DATASET ENTRIES START
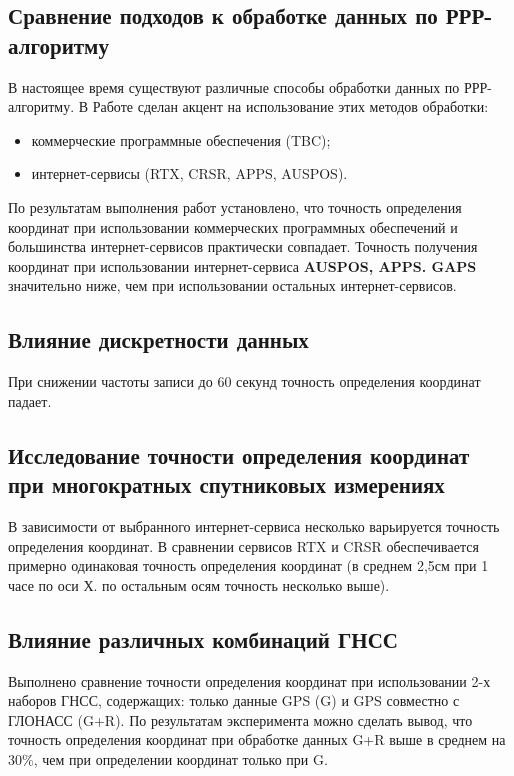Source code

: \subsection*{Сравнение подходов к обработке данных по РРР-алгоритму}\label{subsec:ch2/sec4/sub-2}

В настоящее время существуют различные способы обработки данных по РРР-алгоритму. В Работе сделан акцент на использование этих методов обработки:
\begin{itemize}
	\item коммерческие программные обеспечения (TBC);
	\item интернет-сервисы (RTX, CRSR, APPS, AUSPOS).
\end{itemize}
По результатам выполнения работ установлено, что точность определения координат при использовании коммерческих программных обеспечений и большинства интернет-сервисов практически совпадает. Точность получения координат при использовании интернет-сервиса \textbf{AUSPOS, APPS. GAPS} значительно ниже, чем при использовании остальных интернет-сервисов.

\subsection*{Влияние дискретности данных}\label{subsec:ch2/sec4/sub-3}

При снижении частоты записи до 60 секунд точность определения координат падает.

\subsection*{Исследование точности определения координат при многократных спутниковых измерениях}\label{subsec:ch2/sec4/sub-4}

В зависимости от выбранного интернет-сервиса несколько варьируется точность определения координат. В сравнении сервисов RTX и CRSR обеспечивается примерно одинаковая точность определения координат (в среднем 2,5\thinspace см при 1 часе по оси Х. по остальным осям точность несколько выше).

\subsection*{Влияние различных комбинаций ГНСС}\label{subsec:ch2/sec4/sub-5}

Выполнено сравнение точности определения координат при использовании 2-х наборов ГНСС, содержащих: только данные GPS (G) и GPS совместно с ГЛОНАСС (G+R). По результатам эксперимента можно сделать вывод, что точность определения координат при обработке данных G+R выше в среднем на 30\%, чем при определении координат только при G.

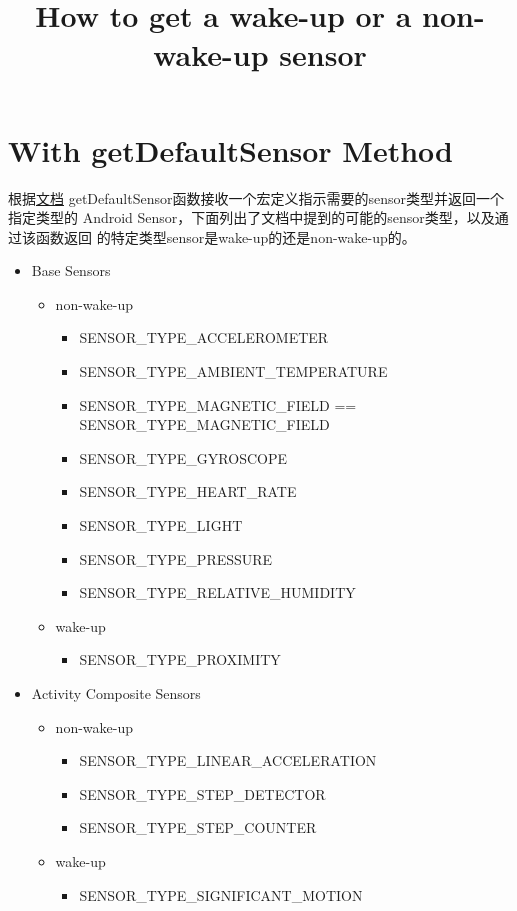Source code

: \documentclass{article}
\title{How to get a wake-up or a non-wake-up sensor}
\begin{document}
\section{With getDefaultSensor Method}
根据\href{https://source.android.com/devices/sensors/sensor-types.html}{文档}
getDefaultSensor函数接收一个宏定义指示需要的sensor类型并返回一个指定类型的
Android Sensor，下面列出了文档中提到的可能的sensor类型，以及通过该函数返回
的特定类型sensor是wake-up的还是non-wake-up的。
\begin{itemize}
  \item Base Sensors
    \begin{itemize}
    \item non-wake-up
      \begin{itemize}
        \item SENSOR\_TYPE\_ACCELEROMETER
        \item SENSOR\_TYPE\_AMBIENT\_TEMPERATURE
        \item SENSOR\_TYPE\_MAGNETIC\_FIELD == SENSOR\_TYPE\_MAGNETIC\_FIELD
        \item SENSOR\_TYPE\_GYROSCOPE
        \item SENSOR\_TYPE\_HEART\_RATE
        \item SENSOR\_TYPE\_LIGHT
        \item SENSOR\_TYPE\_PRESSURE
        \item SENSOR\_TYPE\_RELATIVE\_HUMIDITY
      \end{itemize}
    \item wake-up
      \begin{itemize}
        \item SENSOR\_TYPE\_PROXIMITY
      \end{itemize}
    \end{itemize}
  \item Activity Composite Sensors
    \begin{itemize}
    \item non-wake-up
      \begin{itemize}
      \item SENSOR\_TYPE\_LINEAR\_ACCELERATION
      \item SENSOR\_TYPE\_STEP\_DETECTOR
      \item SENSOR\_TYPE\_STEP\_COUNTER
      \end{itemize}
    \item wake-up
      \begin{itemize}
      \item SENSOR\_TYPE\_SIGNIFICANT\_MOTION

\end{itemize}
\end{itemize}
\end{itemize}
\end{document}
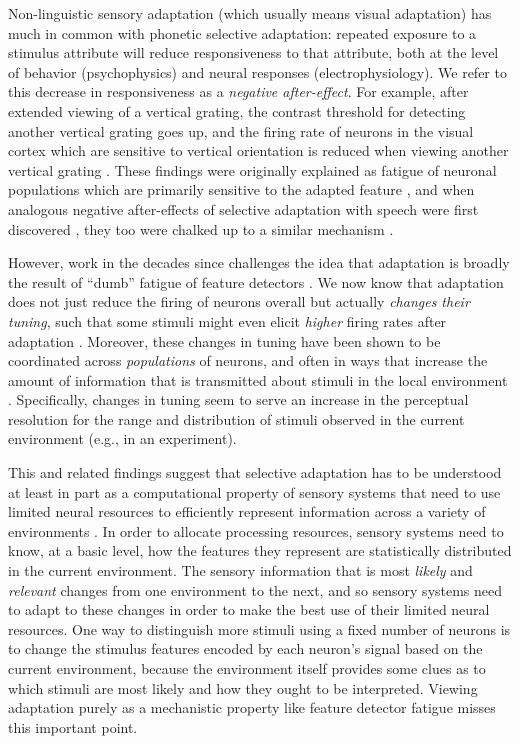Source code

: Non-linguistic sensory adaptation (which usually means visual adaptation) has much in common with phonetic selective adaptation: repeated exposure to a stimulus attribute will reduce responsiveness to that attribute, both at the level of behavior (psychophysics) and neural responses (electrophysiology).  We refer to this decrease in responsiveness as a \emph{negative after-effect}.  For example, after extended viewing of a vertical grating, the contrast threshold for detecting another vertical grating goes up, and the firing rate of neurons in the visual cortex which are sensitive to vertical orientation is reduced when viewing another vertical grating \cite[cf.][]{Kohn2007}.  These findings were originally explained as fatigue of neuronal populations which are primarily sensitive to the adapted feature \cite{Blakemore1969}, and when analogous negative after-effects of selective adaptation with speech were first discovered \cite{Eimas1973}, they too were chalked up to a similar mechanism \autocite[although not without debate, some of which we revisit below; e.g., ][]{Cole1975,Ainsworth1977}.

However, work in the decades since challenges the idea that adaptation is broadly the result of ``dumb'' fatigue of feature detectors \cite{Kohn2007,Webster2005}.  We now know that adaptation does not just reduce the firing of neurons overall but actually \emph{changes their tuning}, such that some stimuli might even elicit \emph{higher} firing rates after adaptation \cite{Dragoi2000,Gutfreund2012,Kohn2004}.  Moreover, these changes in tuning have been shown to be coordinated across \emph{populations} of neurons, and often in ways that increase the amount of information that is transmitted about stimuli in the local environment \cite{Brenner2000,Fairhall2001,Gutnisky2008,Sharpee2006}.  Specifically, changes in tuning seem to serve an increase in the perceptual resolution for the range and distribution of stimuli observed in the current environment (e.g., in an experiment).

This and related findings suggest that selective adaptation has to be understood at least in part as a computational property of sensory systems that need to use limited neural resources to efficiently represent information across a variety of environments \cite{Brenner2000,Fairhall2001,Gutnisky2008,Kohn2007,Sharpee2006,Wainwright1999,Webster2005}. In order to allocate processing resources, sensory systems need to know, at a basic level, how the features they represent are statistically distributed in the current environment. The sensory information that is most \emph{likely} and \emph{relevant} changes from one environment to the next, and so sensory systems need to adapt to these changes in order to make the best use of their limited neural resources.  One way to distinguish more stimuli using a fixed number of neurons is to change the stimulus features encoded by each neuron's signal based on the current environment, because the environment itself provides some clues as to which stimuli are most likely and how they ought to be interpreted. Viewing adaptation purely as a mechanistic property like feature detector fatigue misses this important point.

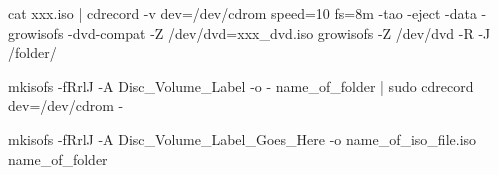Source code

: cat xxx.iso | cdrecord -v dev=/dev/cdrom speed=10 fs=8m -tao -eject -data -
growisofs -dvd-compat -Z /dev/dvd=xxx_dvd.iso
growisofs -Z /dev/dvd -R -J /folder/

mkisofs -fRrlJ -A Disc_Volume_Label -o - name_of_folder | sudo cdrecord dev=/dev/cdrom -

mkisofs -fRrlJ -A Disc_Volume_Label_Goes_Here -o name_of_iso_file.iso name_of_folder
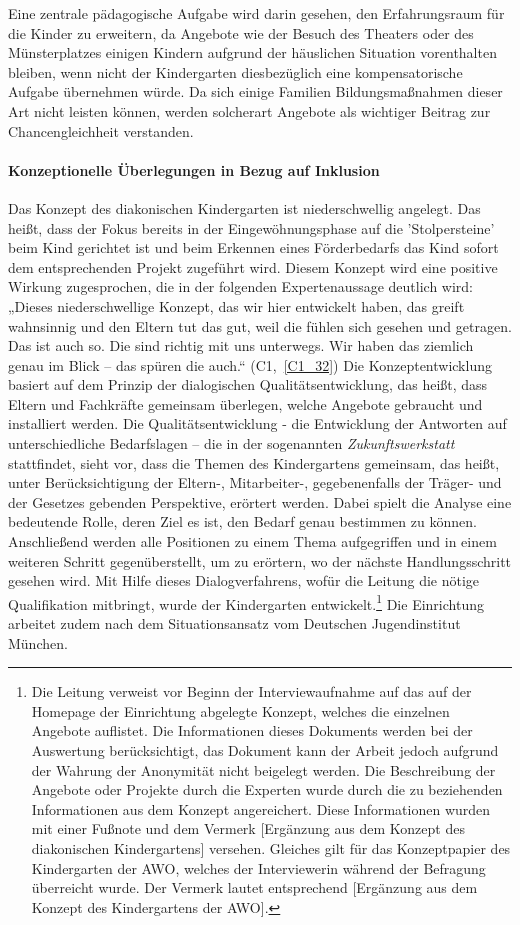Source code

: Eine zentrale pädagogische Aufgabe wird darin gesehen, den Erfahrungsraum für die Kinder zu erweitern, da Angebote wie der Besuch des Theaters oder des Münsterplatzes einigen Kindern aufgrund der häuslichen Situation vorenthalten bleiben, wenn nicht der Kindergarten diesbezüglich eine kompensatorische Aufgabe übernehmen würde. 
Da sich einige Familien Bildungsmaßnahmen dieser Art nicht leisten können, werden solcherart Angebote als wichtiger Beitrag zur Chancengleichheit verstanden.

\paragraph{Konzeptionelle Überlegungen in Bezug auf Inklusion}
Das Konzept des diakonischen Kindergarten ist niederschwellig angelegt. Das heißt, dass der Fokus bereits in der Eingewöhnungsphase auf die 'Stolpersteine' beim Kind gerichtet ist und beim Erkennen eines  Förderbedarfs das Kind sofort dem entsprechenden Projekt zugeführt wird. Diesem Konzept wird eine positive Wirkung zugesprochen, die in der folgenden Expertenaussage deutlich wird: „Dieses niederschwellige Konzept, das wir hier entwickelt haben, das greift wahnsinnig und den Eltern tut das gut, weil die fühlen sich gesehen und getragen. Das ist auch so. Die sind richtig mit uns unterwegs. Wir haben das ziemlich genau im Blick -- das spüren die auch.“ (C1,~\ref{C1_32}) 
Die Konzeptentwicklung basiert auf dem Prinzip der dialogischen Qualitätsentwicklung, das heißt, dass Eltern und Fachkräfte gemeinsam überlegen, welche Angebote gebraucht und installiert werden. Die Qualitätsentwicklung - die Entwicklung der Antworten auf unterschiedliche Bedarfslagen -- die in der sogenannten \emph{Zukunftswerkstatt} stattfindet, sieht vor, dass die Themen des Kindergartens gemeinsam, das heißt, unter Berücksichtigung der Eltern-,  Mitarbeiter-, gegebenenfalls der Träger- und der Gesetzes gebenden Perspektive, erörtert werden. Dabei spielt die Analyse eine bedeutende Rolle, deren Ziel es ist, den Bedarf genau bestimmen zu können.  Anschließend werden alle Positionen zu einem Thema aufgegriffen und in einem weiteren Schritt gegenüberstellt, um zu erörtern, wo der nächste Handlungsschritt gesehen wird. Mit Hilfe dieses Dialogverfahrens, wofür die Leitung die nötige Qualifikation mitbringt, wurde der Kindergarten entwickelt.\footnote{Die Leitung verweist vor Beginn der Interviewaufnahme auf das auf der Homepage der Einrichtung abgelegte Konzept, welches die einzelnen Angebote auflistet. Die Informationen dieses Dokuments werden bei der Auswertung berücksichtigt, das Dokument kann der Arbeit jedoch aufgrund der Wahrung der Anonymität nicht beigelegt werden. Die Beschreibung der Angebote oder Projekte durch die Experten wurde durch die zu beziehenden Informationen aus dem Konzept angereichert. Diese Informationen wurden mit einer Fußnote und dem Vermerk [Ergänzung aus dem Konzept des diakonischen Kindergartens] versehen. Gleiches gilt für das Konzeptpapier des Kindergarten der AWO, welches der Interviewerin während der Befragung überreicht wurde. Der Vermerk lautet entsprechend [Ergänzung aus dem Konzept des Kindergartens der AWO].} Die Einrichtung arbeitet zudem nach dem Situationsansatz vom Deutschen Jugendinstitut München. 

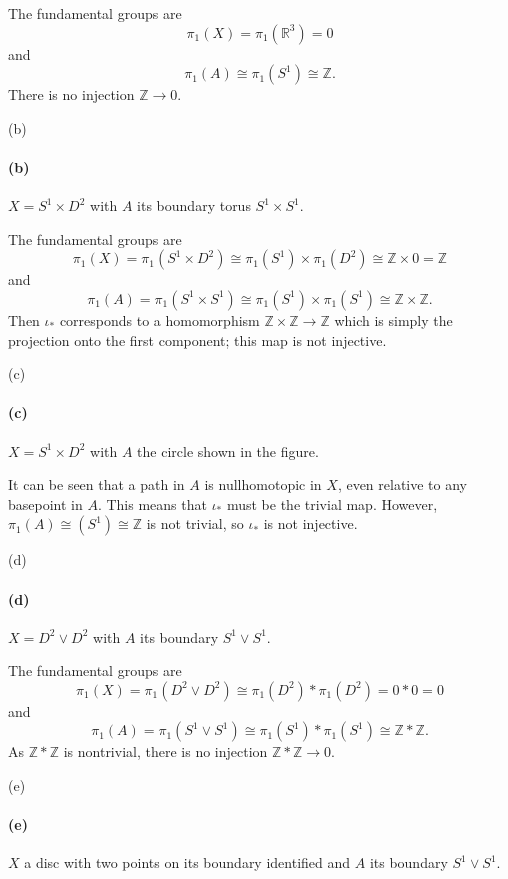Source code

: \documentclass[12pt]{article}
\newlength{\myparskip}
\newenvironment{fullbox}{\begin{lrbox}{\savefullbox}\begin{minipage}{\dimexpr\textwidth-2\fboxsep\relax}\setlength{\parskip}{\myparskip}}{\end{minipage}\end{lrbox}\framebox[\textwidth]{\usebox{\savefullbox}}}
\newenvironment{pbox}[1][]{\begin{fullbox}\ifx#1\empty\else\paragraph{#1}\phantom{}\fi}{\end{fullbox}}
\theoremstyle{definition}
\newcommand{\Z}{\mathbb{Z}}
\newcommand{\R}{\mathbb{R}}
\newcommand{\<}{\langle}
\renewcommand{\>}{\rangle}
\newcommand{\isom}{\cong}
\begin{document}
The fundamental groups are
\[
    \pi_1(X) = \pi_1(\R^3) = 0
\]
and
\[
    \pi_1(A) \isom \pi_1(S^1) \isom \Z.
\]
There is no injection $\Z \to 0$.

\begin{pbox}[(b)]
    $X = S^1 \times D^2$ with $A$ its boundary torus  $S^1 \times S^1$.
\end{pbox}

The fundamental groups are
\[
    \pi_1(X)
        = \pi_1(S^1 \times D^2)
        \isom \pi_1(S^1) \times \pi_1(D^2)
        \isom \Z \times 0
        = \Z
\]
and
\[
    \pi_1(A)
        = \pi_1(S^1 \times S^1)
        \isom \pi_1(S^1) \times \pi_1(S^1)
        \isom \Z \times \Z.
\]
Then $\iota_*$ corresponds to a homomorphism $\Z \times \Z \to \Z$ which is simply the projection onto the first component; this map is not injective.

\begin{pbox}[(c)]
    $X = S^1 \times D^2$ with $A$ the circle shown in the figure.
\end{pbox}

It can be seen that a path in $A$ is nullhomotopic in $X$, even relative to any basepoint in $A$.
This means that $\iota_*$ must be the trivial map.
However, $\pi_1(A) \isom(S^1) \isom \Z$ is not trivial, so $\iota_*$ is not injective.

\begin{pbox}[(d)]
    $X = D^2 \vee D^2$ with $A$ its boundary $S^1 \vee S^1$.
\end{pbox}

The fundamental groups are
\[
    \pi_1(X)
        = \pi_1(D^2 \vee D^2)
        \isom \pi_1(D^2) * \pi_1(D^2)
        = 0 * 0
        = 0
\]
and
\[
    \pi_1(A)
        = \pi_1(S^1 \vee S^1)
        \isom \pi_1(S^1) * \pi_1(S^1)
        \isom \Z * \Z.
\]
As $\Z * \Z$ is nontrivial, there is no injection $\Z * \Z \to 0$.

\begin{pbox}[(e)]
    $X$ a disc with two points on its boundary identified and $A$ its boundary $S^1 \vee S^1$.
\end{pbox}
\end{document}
DATASET ENTRIES END
**TASK REQUIREMENTS:** Check each line above for the word "среднем", and give only the number of lines that contain it.

**EXERCISE OUTPUT:** 2